Restate the entries below verbatim.

BEGIN Source material

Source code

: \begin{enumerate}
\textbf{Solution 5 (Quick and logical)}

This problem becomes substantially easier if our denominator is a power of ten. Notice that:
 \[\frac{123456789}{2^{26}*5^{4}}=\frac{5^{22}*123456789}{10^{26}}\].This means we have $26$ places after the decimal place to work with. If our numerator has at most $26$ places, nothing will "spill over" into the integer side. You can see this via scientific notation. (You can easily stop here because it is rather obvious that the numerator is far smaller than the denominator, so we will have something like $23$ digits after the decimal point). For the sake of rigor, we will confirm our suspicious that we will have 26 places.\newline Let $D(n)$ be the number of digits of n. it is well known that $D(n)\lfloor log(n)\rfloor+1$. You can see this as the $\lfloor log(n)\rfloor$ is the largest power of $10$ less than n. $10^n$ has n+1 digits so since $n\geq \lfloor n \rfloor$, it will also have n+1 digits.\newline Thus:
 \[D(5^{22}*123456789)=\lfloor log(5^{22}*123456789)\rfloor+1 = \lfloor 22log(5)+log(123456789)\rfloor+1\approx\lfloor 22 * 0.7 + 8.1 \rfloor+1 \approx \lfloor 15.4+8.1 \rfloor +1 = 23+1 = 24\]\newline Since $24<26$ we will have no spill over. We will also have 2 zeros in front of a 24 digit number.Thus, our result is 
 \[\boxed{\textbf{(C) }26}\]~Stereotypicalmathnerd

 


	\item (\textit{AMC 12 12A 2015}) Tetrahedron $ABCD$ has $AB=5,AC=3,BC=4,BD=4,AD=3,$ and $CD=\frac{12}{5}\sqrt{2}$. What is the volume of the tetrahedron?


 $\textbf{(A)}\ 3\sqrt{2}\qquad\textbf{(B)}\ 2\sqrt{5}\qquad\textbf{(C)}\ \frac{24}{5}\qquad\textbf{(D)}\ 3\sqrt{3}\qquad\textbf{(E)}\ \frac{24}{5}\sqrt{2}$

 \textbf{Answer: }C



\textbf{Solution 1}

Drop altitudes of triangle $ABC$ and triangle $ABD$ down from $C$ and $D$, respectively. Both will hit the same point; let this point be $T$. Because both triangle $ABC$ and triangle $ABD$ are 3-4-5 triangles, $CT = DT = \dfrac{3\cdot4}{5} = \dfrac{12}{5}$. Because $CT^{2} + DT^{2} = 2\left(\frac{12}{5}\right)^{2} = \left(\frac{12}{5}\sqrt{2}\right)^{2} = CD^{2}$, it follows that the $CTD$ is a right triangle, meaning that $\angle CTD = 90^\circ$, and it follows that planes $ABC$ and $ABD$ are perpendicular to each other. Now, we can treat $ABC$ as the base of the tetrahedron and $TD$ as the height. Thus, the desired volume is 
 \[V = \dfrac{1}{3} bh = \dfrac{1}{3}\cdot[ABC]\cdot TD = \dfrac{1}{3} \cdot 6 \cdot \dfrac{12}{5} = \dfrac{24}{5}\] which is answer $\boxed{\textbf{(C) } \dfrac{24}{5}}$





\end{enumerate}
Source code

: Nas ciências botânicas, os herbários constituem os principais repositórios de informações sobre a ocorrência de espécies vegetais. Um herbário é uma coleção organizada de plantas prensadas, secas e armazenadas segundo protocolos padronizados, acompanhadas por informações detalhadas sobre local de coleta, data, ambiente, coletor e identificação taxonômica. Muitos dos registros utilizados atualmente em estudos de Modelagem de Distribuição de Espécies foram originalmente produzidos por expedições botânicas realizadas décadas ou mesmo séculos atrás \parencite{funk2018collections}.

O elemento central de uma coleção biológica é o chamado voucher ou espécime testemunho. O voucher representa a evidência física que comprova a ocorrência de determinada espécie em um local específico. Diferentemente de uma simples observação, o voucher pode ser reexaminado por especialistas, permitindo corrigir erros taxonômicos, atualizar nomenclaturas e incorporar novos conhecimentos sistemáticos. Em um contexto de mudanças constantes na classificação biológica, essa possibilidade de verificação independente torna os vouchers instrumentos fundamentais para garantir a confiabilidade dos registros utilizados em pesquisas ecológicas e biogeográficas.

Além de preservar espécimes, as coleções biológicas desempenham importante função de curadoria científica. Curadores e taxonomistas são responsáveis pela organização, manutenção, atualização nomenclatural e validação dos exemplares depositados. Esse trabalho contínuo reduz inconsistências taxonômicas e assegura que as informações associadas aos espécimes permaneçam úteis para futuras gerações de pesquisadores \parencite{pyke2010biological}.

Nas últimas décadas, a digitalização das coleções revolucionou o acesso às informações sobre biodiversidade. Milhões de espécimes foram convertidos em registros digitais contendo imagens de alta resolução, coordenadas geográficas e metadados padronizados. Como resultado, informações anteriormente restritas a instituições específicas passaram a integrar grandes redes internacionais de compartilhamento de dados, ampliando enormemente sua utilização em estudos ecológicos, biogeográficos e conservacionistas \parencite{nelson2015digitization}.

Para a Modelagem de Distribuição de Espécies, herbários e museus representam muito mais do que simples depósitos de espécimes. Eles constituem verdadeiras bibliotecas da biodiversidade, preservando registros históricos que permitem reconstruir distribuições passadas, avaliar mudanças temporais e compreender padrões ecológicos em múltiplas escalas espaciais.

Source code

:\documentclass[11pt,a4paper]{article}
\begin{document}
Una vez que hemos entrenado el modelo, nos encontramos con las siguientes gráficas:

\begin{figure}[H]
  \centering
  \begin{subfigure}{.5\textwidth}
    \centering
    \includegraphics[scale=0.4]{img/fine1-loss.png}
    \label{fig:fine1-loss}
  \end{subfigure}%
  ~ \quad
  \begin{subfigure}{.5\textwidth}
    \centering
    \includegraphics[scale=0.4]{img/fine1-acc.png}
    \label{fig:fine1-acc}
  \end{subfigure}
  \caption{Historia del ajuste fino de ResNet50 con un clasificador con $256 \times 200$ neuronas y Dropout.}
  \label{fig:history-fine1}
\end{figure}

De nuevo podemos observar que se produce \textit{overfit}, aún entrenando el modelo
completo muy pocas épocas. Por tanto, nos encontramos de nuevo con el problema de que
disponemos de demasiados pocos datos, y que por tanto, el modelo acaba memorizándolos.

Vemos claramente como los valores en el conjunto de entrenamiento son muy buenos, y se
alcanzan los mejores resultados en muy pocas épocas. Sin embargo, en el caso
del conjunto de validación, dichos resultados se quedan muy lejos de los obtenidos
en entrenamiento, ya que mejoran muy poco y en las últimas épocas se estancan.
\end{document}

END Source material

Answer area
Source code

: \begin{enumerate}
\textbf{Solution 5 (Quick and logical)}

This problem becomes substantially easier if our denominator is a power of ten. Notice that:
 \[\frac{123456789}{2^{26}*5^{4}}=\frac{5^{22}*123456789}{10^{26}}\].This means we have $26$ places after the decimal place to work with. If our numerator has at most $26$ places, nothing will "spill over" into the integer side. You can see this via scientific notation. (You can easily stop here because it is rather obvious that the numerator is far smaller than the denominator, so we will have something like $23$ digits after the decimal point). For the sake of rigor, we will confirm our suspicious that we will have 26 places.\newline Let $D(n)$ be the number of digits of n. it is well known that $D(n)\lfloor log(n)\rfloor+1$. You can see this as the $\lfloor log(n)\rfloor$ is the largest power of $10$ less than n. $10^n$ has n+1 digits so since $n\geq \lfloor n \rfloor$, it will also have n+1 digits.\newline Thus:
 \[D(5^{22}*123456789)=\lfloor log(5^{22}*123456789)\rfloor+1 = \lfloor 22log(5)+log(123456789)\rfloor+1\approx\lfloor 22 * 0.7 + 8.1 \rfloor+1 \approx \lfloor 15.4+8.1 \rfloor +1 = 23+1 = 24\]\newline Since $24<26$ we will have no spill over. We will also have 2 zeros in front of a 24 digit number.Thus, our result is 
 \[\boxed{\textbf{(C) }26}\]~Stereotypicalmathnerd

 


	\item (\textit{AMC 12 12A 2015}) Tetrahedron $ABCD$ has $AB=5,AC=3,BC=4,BD=4,AD=3,$ and $CD=\frac{12}{5}\sqrt{2}$. What is the volume of the tetrahedron?


 $\textbf{(A)}\ 3\sqrt{2}\qquad\textbf{(B)}\ 2\sqrt{5}\qquad\textbf{(C)}\ \frac{24}{5}\qquad\textbf{(D)}\ 3\sqrt{3}\qquad\textbf{(E)}\ \frac{24}{5}\sqrt{2}$

 \textbf{Answer: }C



\textbf{Solution 1}

Drop altitudes of triangle $ABC$ and triangle $ABD$ down from $C$ and $D$, respectively. Both will hit the same point; let this point be $T$. Because both triangle $ABC$ and triangle $ABD$ are 3-4-5 triangles, $CT = DT = \dfrac{3\cdot4}{5} = \dfrac{12}{5}$. Because $CT^{2} + DT^{2} = 2\left(\frac{12}{5}\right)^{2} = \left(\frac{12}{5}\sqrt{2}\right)^{2} = CD^{2}$, it follows that the $CTD$ is a right triangle, meaning that $\angle CTD = 90^\circ$, and it follows that planes $ABC$ and $ABD$ are perpendicular to each other. Now, we can treat $ABC$ as the base of the tetrahedron and $TD$ as the height. Thus, the desired volume is 
 \[V = \dfrac{1}{3} bh = \dfrac{1}{3}\cdot[ABC]\cdot TD = \dfrac{1}{3} \cdot 6 \cdot \dfrac{12}{5} = \dfrac{24}{5}\] which is answer $\boxed{\textbf{(C) } \dfrac{24}{5}}$





\end{enumerate}
Source code

: Nas ciências botânicas, os herbários constituem os principais repositórios de informações sobre a ocorrência de espécies vegetais. Um herbário é uma coleção organizada de plantas prensadas, secas e armazenadas segundo protocolos padronizados, acompanhadas por informações detalhadas sobre local de coleta, data, ambiente, coletor e identificação taxonômica. Muitos dos registros utilizados atualmente em estudos de Modelagem de Distribuição de Espécies foram originalmente produzidos por expedições botânicas realizadas décadas ou mesmo séculos atrás \parencite{funk2018collections}.

O elemento central de uma coleção biológica é o chamado voucher ou espécime testemunho. O voucher representa a evidência física que comprova a ocorrência de determinada espécie em um local específico. Diferentemente de uma simples observação, o voucher pode ser reexaminado por especialistas, permitindo corrigir erros taxonômicos, atualizar nomenclaturas e incorporar novos conhecimentos sistemáticos. Em um contexto de mudanças constantes na classificação biológica, essa possibilidade de verificação independente torna os vouchers instrumentos fundamentais para garantir a confiabilidade dos registros utilizados em pesquisas ecológicas e biogeográficas.

Além de preservar espécimes, as coleções biológicas desempenham importante função de curadoria científica. Curadores e taxonomistas são responsáveis pela organização, manutenção, atualização nomenclatural e validação dos exemplares depositados. Esse trabalho contínuo reduz inconsistências taxonômicas e assegura que as informações associadas aos espécimes permaneçam úteis para futuras gerações de pesquisadores \parencite{pyke2010biological}.

Nas últimas décadas, a digitalização das coleções revolucionou o acesso às informações sobre biodiversidade. Milhões de espécimes foram convertidos em registros digitais contendo imagens de alta resolução, coordenadas geográficas e metadados padronizados. Como resultado, informações anteriormente restritas a instituições específicas passaram a integrar grandes redes internacionais de compartilhamento de dados, ampliando enormemente sua utilização em estudos ecológicos, biogeográficos e conservacionistas \parencite{nelson2015digitization}.

Para a Modelagem de Distribuição de Espécies, herbários e museus representam muito mais do que simples depósitos de espécimes. Eles constituem verdadeiras bibliotecas da biodiversidade, preservando registros históricos que permitem reconstruir distribuições passadas, avaliar mudanças temporais e compreender padrões ecológicos em múltiplas escalas espaciais.

Source code

:\documentclass[11pt,a4paper]{article}
\begin{document}
Una vez que hemos entrenado el modelo, nos encontramos con las siguientes gráficas:

\begin{figure}[H]
  \centering
  \begin{subfigure}{.5\textwidth}
    \centering
    \includegraphics[scale=0.4]{img/fine1-loss.png}
    \label{fig:fine1-loss}
  \end{subfigure}%
  ~ \quad
  \begin{subfigure}{.5\textwidth}
    \centering
    \includegraphics[scale=0.4]{img/fine1-acc.png}
    \label{fig:fine1-acc}
  \end{subfigure}
  \caption{Historia del ajuste fino de ResNet50 con un clasificador con $256 \times 200$ neuronas y Dropout.}
  \label{fig:history-fine1}
\end{figure}

De nuevo podemos observar que se produce \textit{overfit}, aún entrenando el modelo
completo muy pocas épocas. Por tanto, nos encontramos de nuevo con el problema de que
disponemos de demasiados pocos datos, y que por tanto, el modelo acaba memorizándolos.

Vemos claramente como los valores en el conjunto de entrenamiento son muy buenos, y se
alcanzan los mejores resultados en muy pocas épocas. Sin embargo, en el caso
del conjunto de validación, dichos resultados se quedan muy lejos de los obtenidos
en entrenamiento, ya que mejoran muy poco y en las últimas épocas se estancan.
\end{document}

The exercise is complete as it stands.